Blackbird singing in the dead of night, so addressed the poet/musician Paul McCartney to this harbinger of spring, with its rich flute-like trills. Then, he unleashed his response to police forcibly removing a black woman from the white section of a New York restaurant in 1968. Moving back from his hotel window across the street, he continued writing.

A close look at the words chosen for this song-poem evidenced Paul’s artistry: This was not your usual blackbird; in the UK, the words bird and girl were used interchangeably, so the victim in the fracas morphed into blackbird whose spirit sang, no matter the violence fraught with death. Years of such bludgeoning no longer mattered and spawned more protest marches.

Only visionaries intuit patterns for critical change, and McCartney’s revolutionary paradoxes sought to fulfill this purpose:

Take these broken wings and learn to fly.

Take these sunken eyes and learn to see.

The mandate to receive these gifts, despite their uselessness, and learn different ways of empowerment and vision was clear.
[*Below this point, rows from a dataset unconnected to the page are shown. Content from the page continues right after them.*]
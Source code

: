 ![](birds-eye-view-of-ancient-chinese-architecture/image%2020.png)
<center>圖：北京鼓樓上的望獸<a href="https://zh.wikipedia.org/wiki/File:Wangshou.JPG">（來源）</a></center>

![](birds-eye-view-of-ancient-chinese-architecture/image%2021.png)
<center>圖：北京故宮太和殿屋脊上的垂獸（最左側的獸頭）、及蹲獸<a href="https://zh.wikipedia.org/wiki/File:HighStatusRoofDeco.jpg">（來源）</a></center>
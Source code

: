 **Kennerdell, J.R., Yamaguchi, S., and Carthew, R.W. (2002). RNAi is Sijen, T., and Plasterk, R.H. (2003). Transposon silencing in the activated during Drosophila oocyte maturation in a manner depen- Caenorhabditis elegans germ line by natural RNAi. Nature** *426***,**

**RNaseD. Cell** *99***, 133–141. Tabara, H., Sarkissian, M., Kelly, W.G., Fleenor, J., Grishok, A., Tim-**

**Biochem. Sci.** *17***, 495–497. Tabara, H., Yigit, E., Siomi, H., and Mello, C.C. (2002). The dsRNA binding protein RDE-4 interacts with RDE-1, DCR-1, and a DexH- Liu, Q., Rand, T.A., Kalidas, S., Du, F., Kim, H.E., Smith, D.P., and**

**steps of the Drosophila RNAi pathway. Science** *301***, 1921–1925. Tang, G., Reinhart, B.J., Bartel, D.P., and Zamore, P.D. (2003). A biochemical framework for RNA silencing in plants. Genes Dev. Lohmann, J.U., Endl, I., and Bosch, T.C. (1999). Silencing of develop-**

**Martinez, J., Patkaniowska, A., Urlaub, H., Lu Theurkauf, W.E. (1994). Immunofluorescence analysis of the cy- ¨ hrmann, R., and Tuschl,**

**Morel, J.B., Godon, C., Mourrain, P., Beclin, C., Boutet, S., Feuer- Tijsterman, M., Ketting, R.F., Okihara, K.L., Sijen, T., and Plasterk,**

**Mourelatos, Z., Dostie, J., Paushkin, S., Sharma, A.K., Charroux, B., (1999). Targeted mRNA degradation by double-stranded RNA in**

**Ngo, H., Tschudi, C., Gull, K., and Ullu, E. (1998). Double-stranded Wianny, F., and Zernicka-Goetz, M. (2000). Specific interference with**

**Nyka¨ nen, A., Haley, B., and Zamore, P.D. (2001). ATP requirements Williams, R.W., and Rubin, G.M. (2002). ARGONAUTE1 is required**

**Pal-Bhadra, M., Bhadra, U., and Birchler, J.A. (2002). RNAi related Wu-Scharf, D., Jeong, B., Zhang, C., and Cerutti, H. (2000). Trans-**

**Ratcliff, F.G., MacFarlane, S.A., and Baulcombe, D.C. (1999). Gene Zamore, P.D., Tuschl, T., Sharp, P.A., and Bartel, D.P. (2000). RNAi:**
Precisely in their woundedness, they would find healing, through their imaginations. It would be their experience.

Indeed,

All your life/you were only waiting for this moment to come.

That moment has come and gone. Not much has changed, or so it seems. Ensuing betrayals and tribulations have scarred hearts, that is true, but more learning to fly and see continue among us.

And the mandate still holds:  

Blackbird fly/ Into the light of the dark black of night.

Within that paradox, LIFE abounds … and always has.